SUPPLIED DATA START

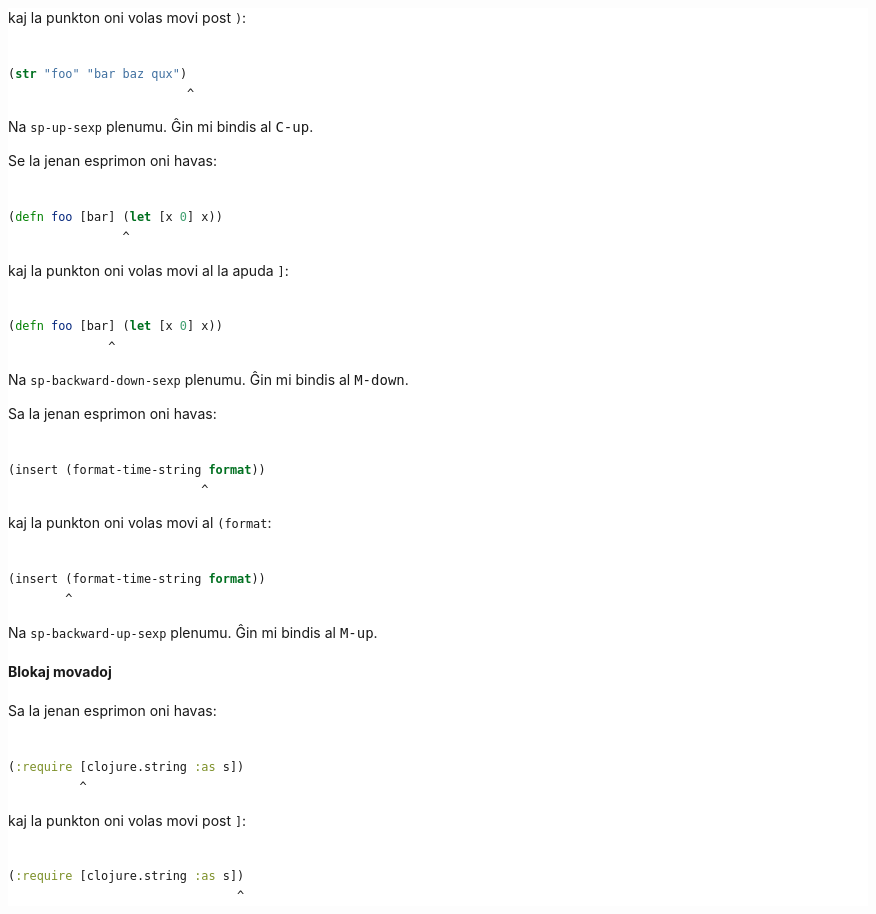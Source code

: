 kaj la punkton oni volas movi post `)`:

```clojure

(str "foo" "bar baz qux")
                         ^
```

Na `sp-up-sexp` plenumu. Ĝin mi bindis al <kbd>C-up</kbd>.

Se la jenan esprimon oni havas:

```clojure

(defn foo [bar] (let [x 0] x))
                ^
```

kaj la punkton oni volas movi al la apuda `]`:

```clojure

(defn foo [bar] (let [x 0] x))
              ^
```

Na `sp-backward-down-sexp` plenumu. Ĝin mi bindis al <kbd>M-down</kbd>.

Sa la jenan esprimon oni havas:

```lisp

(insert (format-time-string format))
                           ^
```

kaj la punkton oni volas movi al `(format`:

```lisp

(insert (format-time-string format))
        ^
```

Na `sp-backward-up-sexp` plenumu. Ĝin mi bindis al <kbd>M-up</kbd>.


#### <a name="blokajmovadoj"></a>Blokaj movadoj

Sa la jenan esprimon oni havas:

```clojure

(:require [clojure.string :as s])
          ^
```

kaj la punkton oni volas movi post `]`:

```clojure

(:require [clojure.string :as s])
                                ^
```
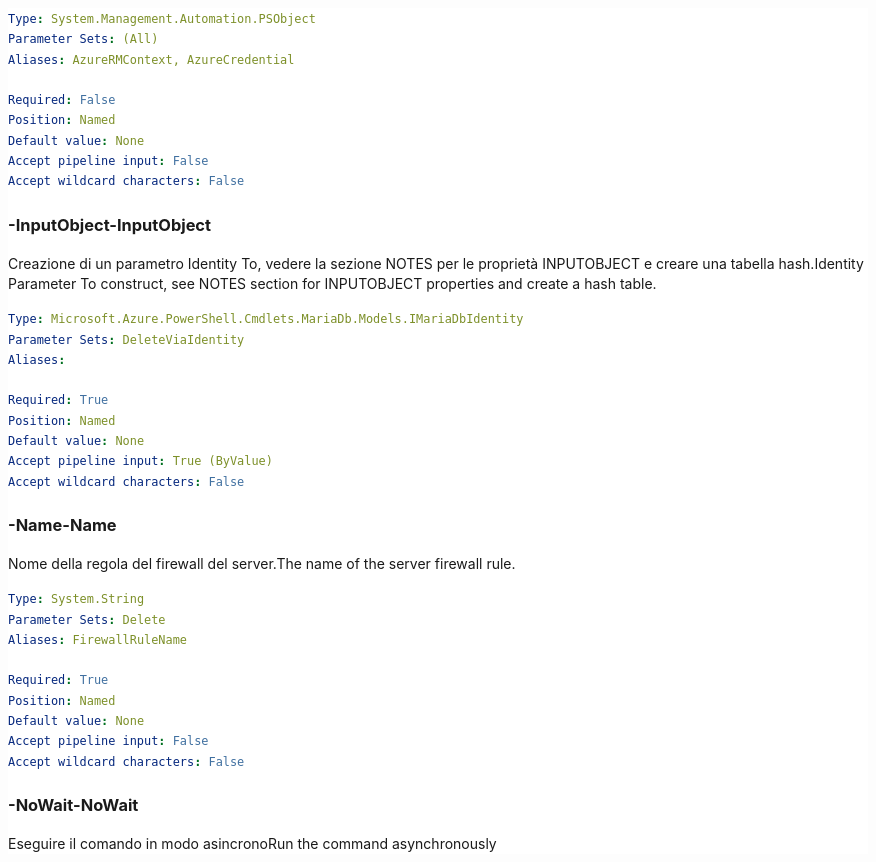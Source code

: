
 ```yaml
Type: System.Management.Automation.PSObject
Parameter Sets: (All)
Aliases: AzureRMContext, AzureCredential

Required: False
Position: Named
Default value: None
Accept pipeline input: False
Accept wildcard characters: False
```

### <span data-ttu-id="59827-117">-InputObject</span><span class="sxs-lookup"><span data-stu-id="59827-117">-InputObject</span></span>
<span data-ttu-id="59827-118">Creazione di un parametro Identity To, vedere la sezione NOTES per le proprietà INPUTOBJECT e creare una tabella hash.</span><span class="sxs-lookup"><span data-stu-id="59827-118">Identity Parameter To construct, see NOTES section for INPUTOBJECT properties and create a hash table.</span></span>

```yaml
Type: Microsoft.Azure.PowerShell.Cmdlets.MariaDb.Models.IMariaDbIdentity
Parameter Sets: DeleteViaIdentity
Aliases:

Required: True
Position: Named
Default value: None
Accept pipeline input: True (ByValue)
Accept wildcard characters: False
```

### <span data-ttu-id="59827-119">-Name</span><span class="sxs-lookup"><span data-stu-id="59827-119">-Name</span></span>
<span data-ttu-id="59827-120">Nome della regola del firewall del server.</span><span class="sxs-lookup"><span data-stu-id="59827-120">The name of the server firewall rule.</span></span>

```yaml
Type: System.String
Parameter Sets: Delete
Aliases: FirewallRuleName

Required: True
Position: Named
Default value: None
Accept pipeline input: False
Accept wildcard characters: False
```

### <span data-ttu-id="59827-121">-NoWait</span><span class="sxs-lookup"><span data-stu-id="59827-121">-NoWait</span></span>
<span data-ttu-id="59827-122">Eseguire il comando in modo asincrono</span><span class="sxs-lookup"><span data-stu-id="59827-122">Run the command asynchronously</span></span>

SUPPLIED DATA END

*YOUR INSTRUCTIONS:* Since pictures are not part of the copy, set down only the remaining data exactly.

*WRITTEN ANSWER:*
Source code

: kaj la punkton oni volas movi post `)`:

```clojure

(str "foo" "bar baz qux")
                         ^
```

Na `sp-up-sexp` plenumu. Ĝin mi bindis al <kbd>C-up</kbd>.

Se la jenan esprimon oni havas:

```clojure

(defn foo [bar] (let [x 0] x))
                ^
```

kaj la punkton oni volas movi al la apuda `]`:

```clojure

(defn foo [bar] (let [x 0] x))
              ^
```

Na `sp-backward-down-sexp` plenumu. Ĝin mi bindis al <kbd>M-down</kbd>.

Sa la jenan esprimon oni havas:

```lisp

(insert (format-time-string format))
                           ^
```

kaj la punkton oni volas movi al `(format`:

```lisp

(insert (format-time-string format))
        ^
```

Na `sp-backward-up-sexp` plenumu. Ĝin mi bindis al <kbd>M-up</kbd>.


#### <a name="blokajmovadoj"></a>Blokaj movadoj

Sa la jenan esprimon oni havas:

```clojure

(:require [clojure.string :as s])
          ^
```

kaj la punkton oni volas movi post `]`:

```clojure

(:require [clojure.string :as s])
                                ^
```
Source code

:
 ```yaml
Type: System.Management.Automation.PSObject
Parameter Sets: (All)
Aliases: AzureRMContext, AzureCredential

Required: False
Position: Named
Default value: None
Accept pipeline input: False
Accept wildcard characters: False
```

### <span data-ttu-id="59827-117">-InputObject</span><span class="sxs-lookup"><span data-stu-id="59827-117">-InputObject</span></span>
<span data-ttu-id="59827-118">Creazione di un parametro Identity To, vedere la sezione NOTES per le proprietà INPUTOBJECT e creare una tabella hash.</span><span class="sxs-lookup"><span data-stu-id="59827-118">Identity Parameter To construct, see NOTES section for INPUTOBJECT properties and create a hash table.</span></span>

```yaml
Type: Microsoft.Azure.PowerShell.Cmdlets.MariaDb.Models.IMariaDbIdentity
Parameter Sets: DeleteViaIdentity
Aliases:

Required: True
Position: Named
Default value: None
Accept pipeline input: True (ByValue)
Accept wildcard characters: False
```

### <span data-ttu-id="59827-119">-Name</span><span class="sxs-lookup"><span data-stu-id="59827-119">-Name</span></span>
<span data-ttu-id="59827-120">Nome della regola del firewall del server.</span><span class="sxs-lookup"><span data-stu-id="59827-120">The name of the server firewall rule.</span></span>

```yaml
Type: System.String
Parameter Sets: Delete
Aliases: FirewallRuleName

Required: True
Position: Named
Default value: None
Accept pipeline input: False
Accept wildcard characters: False
```

### <span data-ttu-id="59827-121">-NoWait</span><span class="sxs-lookup"><span data-stu-id="59827-121">-NoWait</span></span>
<span data-ttu-id="59827-122">Eseguire il comando in modo asincrono</span><span class="sxs-lookup"><span data-stu-id="59827-122">Run the command asynchronously</span></span>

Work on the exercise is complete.